Molecular and Cellular Biology ◽

10.1128/mcb.11.4.1846-1853.1991 ◽

1991 ◽

Vol 11 (4) ◽

pp. 1846-1853

Author(s):

L Dobens ◽

K Rudolph ◽

E M Berger

Keyword(s):

Regulatory Element ◽

Regulatory Elements ◽

Upstream Region ◽

Transcriptional Activators ◽

Reporter Plasmid ◽

Bacterial Gene ◽

Simplex Virus ◽

Very High ◽

Cat Gene ◽

Cat Expression

A synthetic, 23-bp ecdysterone regulatory element (EcRE), derived from the upstream region of the Drosophila melanogaster hsp27 gene, was inserted adjacent to the herpes simplex virus thymidine kinase promoter fused to a bacterial gene for chloramphenicol acetyltransferase (CAT). Hybrid constructs were transfected into Drosophila S3 cells and assayed for ecdysterone-inducible CAT expression.
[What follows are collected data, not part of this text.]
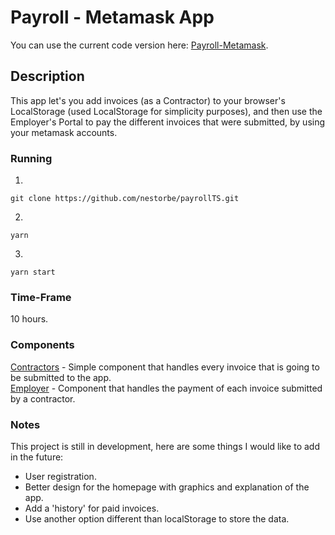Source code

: # Payroll - Metamask App

You can use the current code version here: [Payroll-Metamask](https://payroll-metamask.herokuapp.com/).

## Description

This app let's you add invoices (as a Contractor) to your browser's LocalStorage (used LocalStorage for simplicity purposes), and then use the Employer's Portal to pay the different invoices that were submitted, by using your metamask accounts.

### Running
1. 
```
git clone https://github.com/nestorbe/payrollTS.git
```
2. 
```
yarn
```
3. 
```
yarn start
```

### Time-Frame

10 hours.

### Components
[Contractors](/src/containers/Contractors.tsx) - Simple component that handles every invoice that is going to be submitted to the app.  
[Employer](/src/containers/Employer.tsx) - Component that handles the payment of each invoice submitted by a contractor.
 

### Notes
This project is still in development, here are some things I would like to add in the future:

- User registration.
- Better design for the homepage with graphics and explanation of the app.
- Add a 'history' for paid invoices.
- Use another option different than localStorage to store the data.
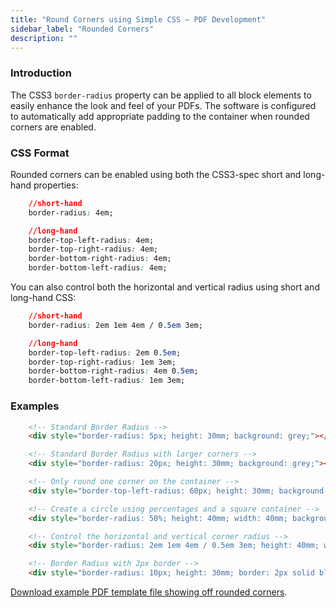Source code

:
```yaml
---
title: "Round Corners using Simple CSS – PDF Development"
sidebar_label: "Rounded Corners"
description: ""
---
```


### Introduction 

The CSS3 `border-radius` property can be applied to all block elements to easily enhance the look and feel of your PDFs. The software is configured to automatically add appropriate padding to the container when rounded corners are enabled.

### CSS Format 

Rounded corners can be enabled using both the CSS3-spec short and long-hand properties:

```css
    //short-hand
    border-radius: 4em;

    //long-hand
    border-top-left-radius: 4em;
    border-top-right-radius: 4em;
    border-bottom-right-radius: 4em;
    border-bottom-left-radius: 4em;
```

You can also control both the horizontal and vertical radius using short and long-hand CSS:

```css
    //short-hand
    border-radius: 2em 1em 4em / 0.5em 3em;

    //long-hand
    border-top-left-radius: 2em 0.5em;
    border-top-right-radius: 1em 3em;
    border-bottom-right-radius: 4em 0.5em;
    border-bottom-left-radius: 1em 3em;
```

### Examples 

```html
    <!-- Standard Border Radius -->
    <div style="border-radius: 5px; height: 30mm; background: grey;"></div>

    <!-- Standard Border Radius with larger corners -->
    <div style="border-radius: 20px; height: 30mm; background: grey;"></div>

    <!-- Only round one corner on the container -->
    <div style="border-top-left-radius: 60px; height: 30mm; background: grey;"></div>

    <!-- Create a circle using percentages and a square container -->
    <div style="border-radius: 50%; height: 40mm; width: 40mm; background: grey;"></div>

    <!-- Control the horizontal and vertical corner radius -->
    <div style="border-radius: 2em 1em 4em / 0.5em 3em; height: 40mm; width: 40mm; background: grey;"></div>

    <!-- Border Radius with 2px border -->
    <div style="border-radius: 10px; height: 30mm; border: 2px solid black;"></div>
```	

[Download example PDF template file showing off rounded corners](https://gist.github.com/jakejackson1/c3b8202c29b768741ea7).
In the absence of ecdysterone a tandem pair of EcREs repressed the high constitutive level of CAT activity found after transfection with the parent reporter plasmid alone. After hormone addition very high levels of CAT activity were observed. Insertion of the EcRE pair 3' of the CAT gene also led to high levels of ecdysterone-induced CAT expression, but the repression of high constitutive levels of CAT activity failed to occur. The EcRE-CAT construct was cotransfected with plasmids containing tandem 10-mers or 40-mers of the EcRE but lacking a reporter gene. These additional EcREs led to a reduced level of ecdysterone-induced CAT activity and to an elevation of basal CAT activity in the absence of hormone. The data suggest that the receptor binds to the EcRE in the absence of hormone, blocking basal transcription from a constitutive promoter. In the presence of ecdysterone, receptor-hormone binding to the EcRE leads to greatly enhanced transcription.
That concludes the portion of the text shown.